Documentation/observability/metrics.rst

antonipp · 2025-07-09T14:36:59Z

/test

antonipp · 2025-07-09T14:42:28Z

/test

qmonnet

Looks good from my side, thanks!

qmonnet · 2025-07-09T15:30:21Z

/test
(Woops I thought the tests were not running but now I think I may have restarted them 😬 So sorry!)

antonipp · 2025-07-09T16:54:04Z

/test

(linting problem, so re-running the tests again...)

giorio94

Thanks! A couple more minor comments inline.

operator/pkg/workqueuemetrics/metrics.go

operator/pkg/workqueuemetrics/provider.go

operator/pkg/ciliumendpointslice/testutils/no_op_workqueue_metrics_provider.go

operator/pkg/workqueuemetrics/cell.go

Documentation/observability/metrics.rst

operator/pkg/ciliumendpointslice/endpointslice.go

tklauser

LGTM for @cilium/operator, one question re. code ownership inline.

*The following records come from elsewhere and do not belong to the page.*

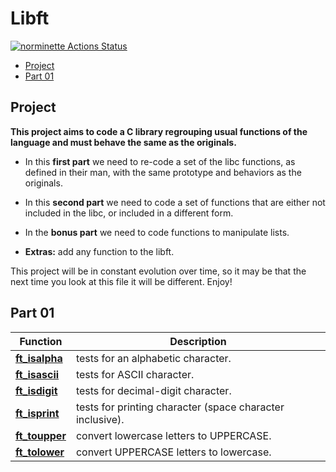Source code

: # Libft

[![norminette Actions Status](https://github.com/aneliseestevam/42-libft/workflows/norminette/badge.svg)](https://github.com/aneliseestevam/42-libft/actions)

* [Project](#project)
* [Part 01](#part_1)

## Project

**This project aims to code a C library regrouping usual functions of the language and must behave the same as the originals.**

* In this **first part** we need to re-code a set of the libc functions, as defined in their man, with the same prototype and behaviors as the originals.

* In this **second part** we need to code a set of functions that are either not included in the libc, or included in a different form.

* In the **bonus part** we need to code functions to manipulate lists.

* **Extras:** add any function to the libft.

This project will be in constant evolution over time, so it may be that the next time you look at this file it will be different. Enjoy!

## Part 01

| Function | Description |
| --- | --- |
| [**ft\_isalpha**](https://github.com/aneliseestevam/42-libft/ft_isalpha.c) | tests for an alphabetic character.|
| [**ft\_isascii**](https://github.com/aneliseestevam/42-libft/ft_isascii.c) | tests for ASCII character. |
| [**ft\_isdigit**](https://github.com/aneliseestevam/42-libftft_isdigit.c) | tests for decimal-digit character.|
| [**ft\_isprint**](https://github.com/aneliseestevam/42-libft/ft_isprint.c) | tests for printing character (space character inclusive).|
| [**ft\_toupper**](https://github.com/aneliseestevam/42-libft/ft_toupper.c) | convert lowercase letters to UPPERCASE.|
| [**ft\_tolower**](https://github.com/aneliseestevam/42-libft/ft_tolower.c) | convert UPPERCASE letters to lowercase. |
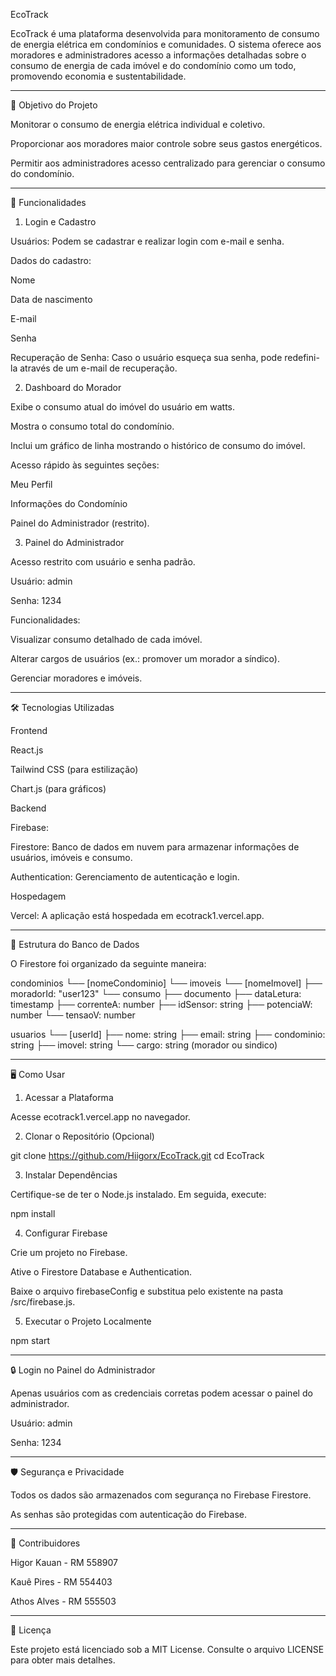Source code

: EcoTrack

EcoTrack é uma plataforma desenvolvida para monitoramento de consumo de energia elétrica em condomínios e comunidades. O sistema oferece aos moradores e administradores acesso a informações detalhadas sobre o consumo de energia de cada imóvel e do condomínio como um todo, promovendo economia e sustentabilidade.


---

🎯 Objetivo do Projeto

Monitorar o consumo de energia elétrica individual e coletivo.

Proporcionar aos moradores maior controle sobre seus gastos energéticos.

Permitir aos administradores acesso centralizado para gerenciar o consumo do condomínio.



---

🚀 Funcionalidades

1. Login e Cadastro

Usuários: Podem se cadastrar e realizar login com e-mail e senha.

Dados do cadastro:

Nome

Data de nascimento

E-mail

Senha


Recuperação de Senha: Caso o usuário esqueça sua senha, pode redefini-la através de um e-mail de recuperação.


2. Dashboard do Morador

Exibe o consumo atual do imóvel do usuário em watts.

Mostra o consumo total do condomínio.

Inclui um gráfico de linha mostrando o histórico de consumo do imóvel.

Acesso rápido às seguintes seções:

Meu Perfil

Informações do Condomínio

Painel do Administrador (restrito).



3. Painel do Administrador

Acesso restrito com usuário e senha padrão.

Usuário: admin

Senha: 1234


Funcionalidades:

Visualizar consumo detalhado de cada imóvel.

Alterar cargos de usuários (ex.: promover um morador a síndico).

Gerenciar moradores e imóveis.




---

🛠️ Tecnologias Utilizadas

Frontend

React.js

Tailwind CSS (para estilização)

Chart.js (para gráficos)


Backend

Firebase:

Firestore: Banco de dados em nuvem para armazenar informações de usuários, imóveis e consumo.

Authentication: Gerenciamento de autenticação e login.



Hospedagem

Vercel: A aplicação está hospedada em ecotrack1.vercel.app.



---

📂 Estrutura do Banco de Dados

O Firestore foi organizado da seguinte maneira:

condominios
  └── [nomeCondominio]
        └── imoveis
              └── [nomeImovel]
                    ├── moradorId: "user123"
                    └── consumo
                          ├── documento
                                ├── dataLetura: timestamp
                                ├── correnteA: number
                                ├── idSensor: string
                                ├── potenciaW: number
                                └── tensaoV: number

usuarios
  └── [userId]
        ├── nome: string
        ├── email: string
        ├── condominio: string
        ├── imovel: string
        └── cargo: string (morador ou sindico)


---

🖥️ Como Usar

1. Acessar a Plataforma

Acesse ecotrack1.vercel.app no navegador.


2. Clonar o Repositório (Opcional)

git clone https://github.com/Hiigorx/EcoTrack.git
cd EcoTrack

3. Instalar Dependências

Certifique-se de ter o Node.js instalado. Em seguida, execute:

npm install

4. Configurar Firebase

Crie um projeto no Firebase.

Ative o Firestore Database e Authentication.

Baixe o arquivo firebaseConfig e substitua pelo existente na pasta /src/firebase.js.


5. Executar o Projeto Localmente

npm start


---

🔒 Login no Painel do Administrador

Apenas usuários com as credenciais corretas podem acessar o painel do administrador.

Usuário: admin

Senha: 1234



---

🛡️ Segurança e Privacidade

Todos os dados são armazenados com segurança no Firebase Firestore.

As senhas são protegidas com autenticação do Firebase.



---

👥 Contribuidores

Higor Kauan - RM 558907

Kauê Pires - RM 554403

Athos Alves - RM 555503



---

📄 Licença

Este projeto está licenciado sob a MIT License. Consulte o arquivo LICENSE para obter mais detalhes.


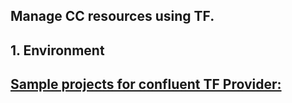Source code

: ## Manage CC resources using TF.

 ## 1. Environment
 ##  [Sample projects for confluent TF Provider: ](https://registry.terraform.io/providers/confluentinc/confluent/latest/docs/guides/sample-project)


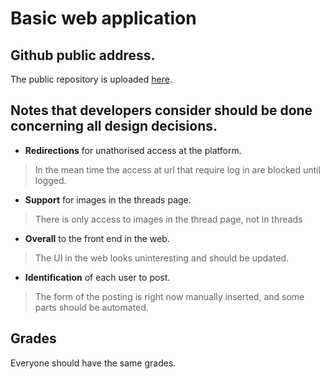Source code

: # Basic web application

## Github public address.
The public repository is uploaded [here](https://github.com/boiKisser778/PracticaWeb).

## Notes that developers consider should be done concerning all design decisions.

- **Redirections** for unathorised access at the platform.
>In the mean time the access at url that require log in are blocked until logged.

- **Support** for images in the threads page.
>There is only access to images in the thread page, not in threads

- **Overall** to the front end in the web.
>The UI in the web looks uninteresting and should be updated.

- **Identification** of each user to post.
> The form of the posting is right now manually inserted, and some parts should be automated.

## Grades
Everyone should have the same grades.






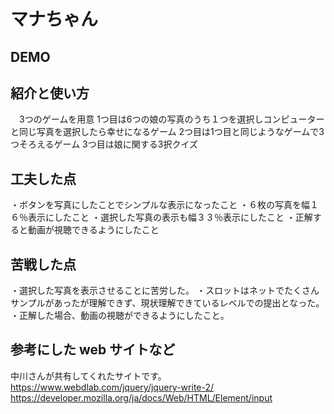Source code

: # マナちゃん

## DEMO

## 紹介と使い方
　3つのゲームを用意
1つ目は6つの娘の写真のうち１つを選択しコンピューターと同じ写真を選択したら幸せになるゲーム
2つ目は1つ目と同じようなゲームで3つそろえるゲーム
3つ目は娘に関する3択クイズ


## 工夫した点
・ボタンを写真にしたことでシンプルな表示になったこと
・６枚の写真を幅１６％表示にしたこと
・選択した写真の表示も幅３３％表示にしたこと
・正解すると動画が視聴できるようにしたこと


## 苦戦した点
・選択した写真を表示させることに苦労した。
・スロットはネットでたくさんサンプルがあったが理解できず、現状理解できているレベルでの提出となった。
・正解した場合、動画の視聴ができるようにしたこと。

## 参考にした web サイトなど
中川さんが共有してくれたサイトです。
https://www.webdlab.com/jquery/jquery-write-2/
https://developer.mozilla.org/ja/docs/Web/HTML/Element/input
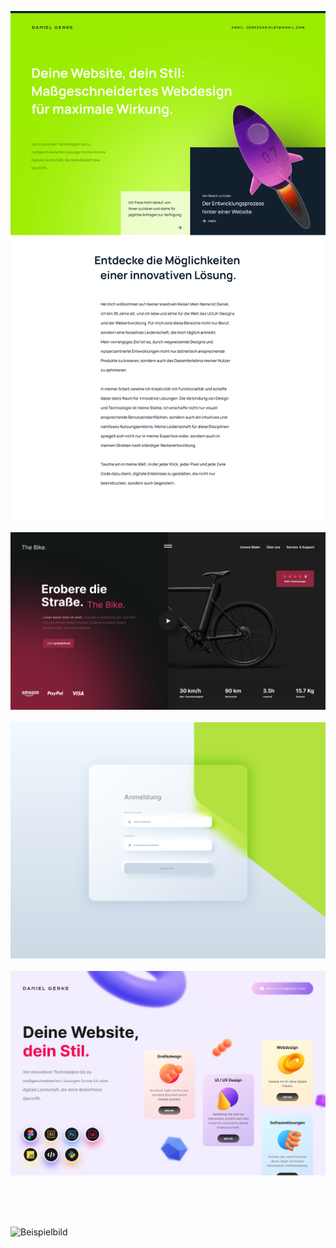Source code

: ![Beispielbild](https://github.com/daniel-pixit/portfolio/blob/main/gitfolio_1.png)
<br><br>
![Beispielbild](https://github.com/daniel-pixit/portfolio/blob/main/shop1.png)
<br><br>
![Beispielbild](https://github.com/daniel-pixit/portfolio/blob/main/login.png)
<br><br>
![Beispielbild](https://github.com/daniel-pixit/portfolio/blob/main/portfolio2.png)
<br><br>
<!-- ![Beispielbild](https://github.com/daniel-pixit/portfolio/blob/main/Fitness-1.png)-->
<br><br>

![Beispielbild](https://www.figma.com/proto/N3KtRbQuCNqmM0ILA104uW/Menu-Animation?type=design&node-id=107-31&t=FCd9ZMj1gH8wJLVu-0&scaling=min-zoom&page-id=107%3A29)

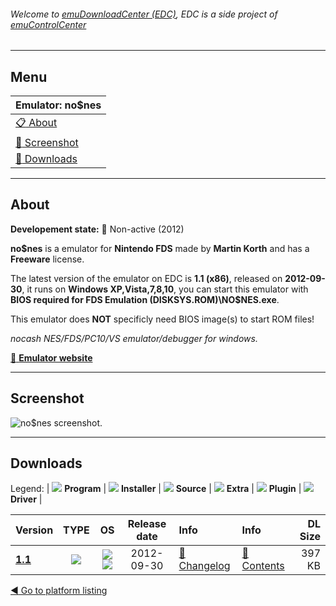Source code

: ###### Welcome to [emuDownloadCenter (EDC)](https://github.com/PhoenixInteractiveNL/emuDownloadCenter/wiki/), EDC is a side project of [emuControlCenter](https://github.com/PhoenixInteractiveNL/emuControlCenter/wiki/)
***
## Menu
| **Emulator: no$nes** |
|:---------|
| [:clipboard: About](#about) |
| [:sunrise: Screenshot](#screenshot) |
| [:floppy_disk: Downloads](#downloads) |
***
## About
**Developement state:** :red_circle: Non-active (2012)

**no$nes** is a emulator for **Nintendo FDS** made by **Martin Korth** and has a **Freeware** license.

The latest version of the emulator on EDC is **1.1 (x86)**, released on **2012-09-30**, it runs on **Windows XP,Vista,7,8,10**, you can start this emulator with **BIOS required for FDS Emulation (DISKSYS.ROM)\NO$NES.exe**.

This emulator does **NOT** specificly need BIOS image(s) to start ROM files!

_nocash NES/FDS/PC10/VS emulator/debugger for windows._

[:link: **Emulator website**](http://problemkaputt.de/index.htm)
***
## Screenshot
![](https://raw.githubusercontent.com/PhoenixInteractiveNL/emuDownloadCenter/master/hooks/nones/emulator_screen_01.jpg "no$nes screenshot.")
***
## Downloads
Legend:
| ![](https://raw.githubusercontent.com/wiki/PhoenixInteractiveNL/emuDownloadCenter/images_misc/icon_program_24.png) **Program** | 
![](https://raw.githubusercontent.com/wiki/PhoenixInteractiveNL/emuDownloadCenter/images_misc/icon_installer_24.png) **Installer** | 
![](https://raw.githubusercontent.com/wiki/PhoenixInteractiveNL/emuDownloadCenter/images_misc/icon_source_code_24.png) **Source** | 
![](https://raw.githubusercontent.com/wiki/PhoenixInteractiveNL/emuDownloadCenter/images_misc/icon_extra_24.png) **Extra** | 
![](https://raw.githubusercontent.com/wiki/PhoenixInteractiveNL/emuDownloadCenter/images_misc/icon_plugin_24.png) **Plugin** | 
![](https://raw.githubusercontent.com/wiki/PhoenixInteractiveNL/emuDownloadCenter/images_misc/icon_driver_24.png) **Driver** | 


| Version  | TYPE | OS | Release date  | Info       | Info       | DL Size    |
|:---------|:----:|:--:|:-------------:|:-----------|:-----------|-----------:|
| [**1.1**](https://github.com/PhoenixInteractiveNL/edc-repo0001/raw/master/nones/1.1.7z) | ![](https://raw.githubusercontent.com/wiki/PhoenixInteractiveNL/emuDownloadCenter/images_misc/icon_program_24.png) | ![](https://raw.githubusercontent.com/wiki/PhoenixInteractiveNL/emuDownloadCenter/images_misc/logo_windows_24.png)![](https://raw.githubusercontent.com/wiki/PhoenixInteractiveNL/emuDownloadCenter/images_misc/icon_32-bit_24.png) | 2012-09-30 | [:page_facing_up: Changelog](https://github.com/PhoenixInteractiveNL/edc-repo0001/blob/master/nones/1.1_changelog.txt) | [:mag_right: Contents](https://github.com/PhoenixInteractiveNL/edc-repo0001/blob/master/nones/1.1_contents.txt) | 397 KB |

[:arrow_backward: Go to platform listing](https://github.com/PhoenixInteractiveNL/emuDownloadCenter/wiki/EDC-Platform-List)
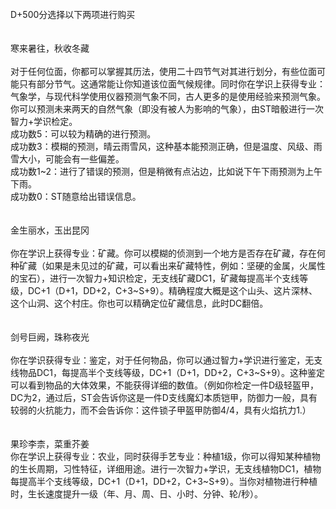 <title>种田能力组</title>
<meta name="GENERATOR" content="WinCHM">
<meta http-equiv="Content-Type" content="text/html; charset=gb2312">
<br>D+500分选择以下两项进行购买
<br>
<br>
<br>寒来暑往，秋收冬藏
<br>
<br>对于任何位面，你都可以掌握其历法，使用二十四节气对其进行划分，有些位面可能只有部分节气。这通常能让你知道该位面气候规律。同时你在学识上获得专业：气象学，与现代科学使用仪器预测气象不同，古人更多的是使用经验来预测气象。你可以预测未来两天的自然气象（即没有被人为影响的气象），由ST暗骰进行一次智力+学识检定。
<br>成功数5：可以较为精确的进行预测。
<br>成功数3：模糊的预测，晴云雨雪风，这种基本能预测正确，但是温度、风级、雨雪大小，可能会有一些偏差。
<br>成功数1~2：进行了错误的预测，但是稍微有点沾边，比如说下午下雨预测为上午下雨。
<br>成功数0：ST随意给出错误信息。
<br>
<br>
<br>金生丽水，玉出昆冈
<br>
<br>你在学识上获得专业：矿藏。你可以模糊的侦测到一个地方是否存在矿藏，存在何种矿藏（如果是未见过的矿藏，可以看出来矿藏特性，例如：坚硬的金属，火属性的宝石），进行一次智力+知识检定，无支线矿藏DC1，矿藏每提高半个支线等级，DC+1（D+1，DD+2，C+3~S+9）。精确程度大概是这个山头、这片深林、这个山洞、这个村庄。你也可以精确定位矿藏信息，此时DC翻倍。
<br>
<br>
<br>剑号巨阙，珠称夜光
<br>
<br>你在学识获得专业：鉴定，对于任何物品，你可以通过智力+学识进行鉴定，无支线物品DC1，每提高半个支线等级，DC+1（D+1，DD+2，C+3~S+9）。这种鉴定可以看到物品的大体效果，不能获得详细的数值。（例如你检定一件D级轻盔甲，DC为2，通过后，ST会告诉你这是一件D支线魔幻本质铠甲，防御力一般，具有较弱的火抗能力，而不会告诉你：这件锁子甲盔甲防御4/4，具有火焰抗力1.）
<br>
<br>
<br>果珍李柰，菜重芥姜
<br>你在学识上获得专业：农业，同时获得手艺专业：种植1级，你可以得知某种植物的生长周期，习性特征，详细用途。进行一次智力+学识，无支线植物DC1，植物每提高半个支线等级，DC+1（D+1，DD+2，C+3~S+9）。当你对植物进行种植时，生长速度提升一级（年、月、周、日、小时、分钟、轮/秒）。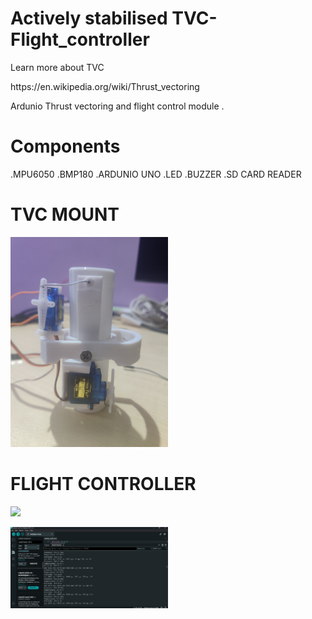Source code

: # Actively stabilised TVC-Flight_controller
Learn more about TVC 
<p>
 https://en.wikipedia.org/wiki/Thrust_vectoring
<p>
Ardunio Thrust vectoring and flight control module . 

# Components 
.MPU6050
.BMP180
.ARDUNIO UNO
.LED
.BUZZER
.SD CARD READER

# TVC MOUNT
<p>
  <img width=50% src="IMAGES/IMG_20240802_182545.jpg" >
</p>

# FLIGHT CONTROLLER
<p>
  <img width=50% src="IMAGES/IMG_20241020_131857.jpg" >
</p>
<p>
  <img width=50% src="IMAGES/Screenshot 2024-10-07 212458.png" >
</p>


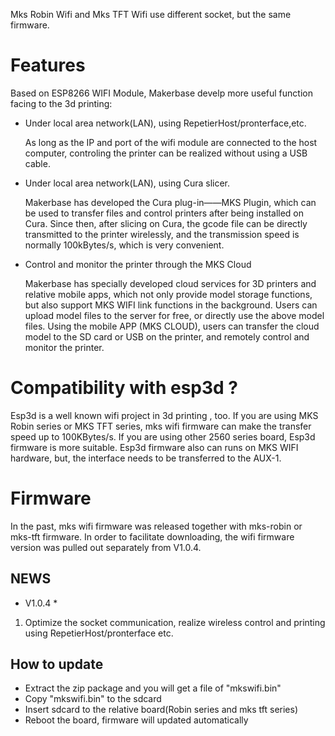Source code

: Mks Robin Wifi and Mks TFT Wifi use different socket, but the same firmware.

# Features
Based on ESP8266 WIFI Module, Makerbase develp more useful function facing to the 3d printing:

- Under local area network(LAN), using RepetierHost/pronterface,etc. 

    As long as the IP and port of the wifi module are connected to the host computer, controling the printer can be realized without using a USB cable.

- Under local area network(LAN), using Cura slicer.

  Makerbase has developed the Cura plug-in——MKS Plugin, which can be used to transfer files and control printers after being installed on Cura. Since then, after slicing on Cura, the gcode file can be directly transmitted to the printer wirelessly, and the transmission speed is normally 100kBytes/s, which is very convenient.
  
- Control and monitor the printer through the MKS Cloud

  Makerbase has specially developed cloud services for 3D printers and relative mobile apps, which not only provide model storage functions, but also support MKS WIFI link functions in the background. Users can upload model files to the server for free, or directly use the above model files.
Using the mobile APP (MKS CLOUD), users can transfer the cloud model to the SD card or USB on the printer, and remotely control and monitor the printer.

# Compatibility with esp3d ?
Esp3d is a well known wifi project in 3d printing , too. If you are using MKS Robin series or MKS TFT series, mks wifi firmware can make the transfer speed up to 100KBytes/s. If you are using other 2560 series board, Esp3d firmware is more suitable. Esp3d firmware also can runs on MKS WIFI hardware, but, the interface needs to be transferred to the AUX-1.


# Firmware #
In the past, mks wifi firmware was released together with mks-robin or mks-tft firmware. In order to facilitate downloading, the wifi firmware version was pulled out separately from V1.0.4.

## NEWS ##

* V1.0.4 *

1. Optimize the socket communication, realize wireless control and printing using RepetierHost/pronterface etc.

## How to update ##

- Extract the zip package and you will get a file of "mkswifi.bin"
- Copy "mkswifi.bin" to the sdcard
- Insert sdcard to the relative board(Robin series and mks tft series)
- Reboot the board, firmware will updated automatically

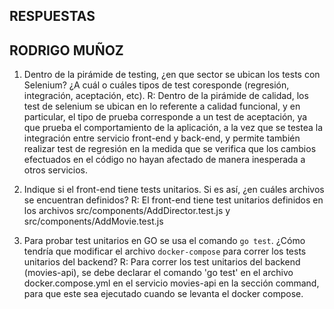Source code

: ## RESPUESTAS

## RODRIGO MUÑOZ

1. Dentro de la pirámide de testing, ¿en que sector se ubican los tests con Selenium? ¿A cuál o cuáles tipos de test coresponde (regresión, integración, aceptación, etc).
   R: Dentro de la pirámide de calidad, los test de selenium se ubican en lo referente a calidad funcional, y en particular, el tipo de prueba corresponde a un test de aceptación, ya que prueba el comportamiento de la aplicación, a la vez que se testea la integración entre servicio front-end y back-end, y permite también realizar test de regresión en la medida que se verifica que los cambios efectuados en el código no hayan afectado de manera inesperada a otros servicios.

2. Indique si el front-end tiene tests unitarios. Si es así, ¿en cuáles archivos se encuentran definidos?
   R: El front-end tiene test unitarios definidos en los archivos src/components/AddDirector.test.js y src/components/AddMovie.test.js

3. Para probar test unitarios en GO se usa el comando `go test`. ¿Cómo tendría que modificar el archivo `docker-compose` para correr los tests unitarios del backend?
   R: Para correr los test unitarios del backend (movies-api), se debe declarar el comando 'go test' en el archivo docker.compose.yml en el servicio movies-api en la sección command, para que este sea ejecutado cuando se levanta el docker compose.
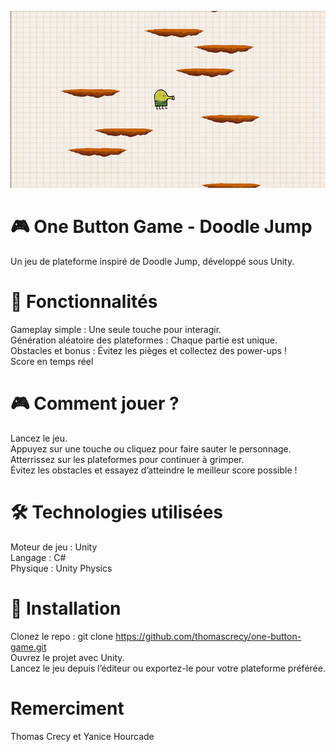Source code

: ![image](assets/image.png)
# 🎮 One Button Game - Doodle Jump
Un jeu de plateforme inspiré de Doodle Jump, développé sous Unity.

# 🚀 Fonctionnalités
Gameplay simple : Une seule touche pour interagir.<br>
Génération aléatoire des plateformes : Chaque partie est unique.<br>
Obstacles et bonus : Évitez les pièges et collectez des power-ups !<br>
Score en temps réel <br>

# 🎮 Comment jouer ?
Lancez le jeu.<br>
Appuyez sur une touche ou cliquez pour faire sauter le personnage.<br>
Atterrissez sur les plateformes pour continuer à grimper.<br>
Évitez les obstacles et essayez d’atteindre le meilleur score possible !<br>

# 🛠️ Technologies utilisées
Moteur de jeu : Unity<br>
Langage : C#<br>
Physique : Unity Physics<br>

# 📌 Installation
Clonez le repo : 
git clone https://github.com/thomascrecy/one-button-game.git <br>
Ouvrez le projet avec Unity.<br>
Lancez le jeu depuis l’éditeur ou exportez-le pour votre plateforme préférée.<br>

# Remerciment 
Thomas Crecy et Yanice Hourcade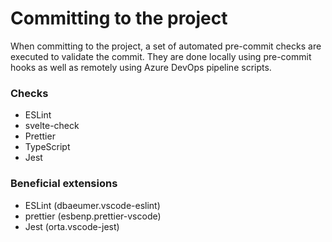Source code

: # Committing to the project

When committing to the project, a set of automated pre-commit checks are executed to validate the commit. They are done locally using pre-commit hooks as well as remotely using Azure DevOps pipeline scripts.

### Checks

- ESLint
- svelte-check
- Prettier
- TypeScript
- Jest

### Beneficial extensions

- ESLint (dbaeumer.vscode-eslint)
- prettier (esbenp.prettier-vscode)
- Jest (orta.vscode-jest)
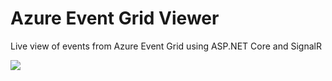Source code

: # Azure Event Grid Viewer
Live view of events from Azure Event Grid using ASP.NET Core and SignalR

<a href="https://portal.azure.com/#create/Microsoft.Template/uri/https%3A%2F%2Fraw.githubusercontent.com%2Fdbarkol%2Fazure-event-grid-viewer%2Fmaster%2Fazuredeploy.json" target="_blank">
    <img src="http://azuredeploy.net/deploybutton.png"/>
</a>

operator/pkg/workqueuemetrics/cell.go

This modularizes the client-go Workqueue MetricsProvider setup so that it can be injected into any Cell leveraging Workqueues for easy monitoring. The buckets for histograms are also updated with more relevant values. Signed-off-by: Anton Ippolitov <anton.ippolitov@datadoghq.com>

…queues Leverage the WorkqueueMetricsProvider in order to report useful metrics for queues inside the CES controller (depth, adds, latency, work duration, unfinished work, longest running processor, retries) Signed-off-by: Anton Ippolitov <anton.ippolitov@datadoghq.com>

This metric used to use the default buckets {.005, .01, .025, .05, .1, .25, .5, 1, 2.5, 5, 10} which really don't make sense here since they are too small Signed-off-by: Anton Ippolitov <anton.ippolitov@datadoghq.com>

antonipp · 2025-07-28T08:53:32Z

/test

antonipp · 2025-07-28T08:54:11Z

Sorry, was on vacation, now resuming work on this PR. I hopefully addressed the last comments.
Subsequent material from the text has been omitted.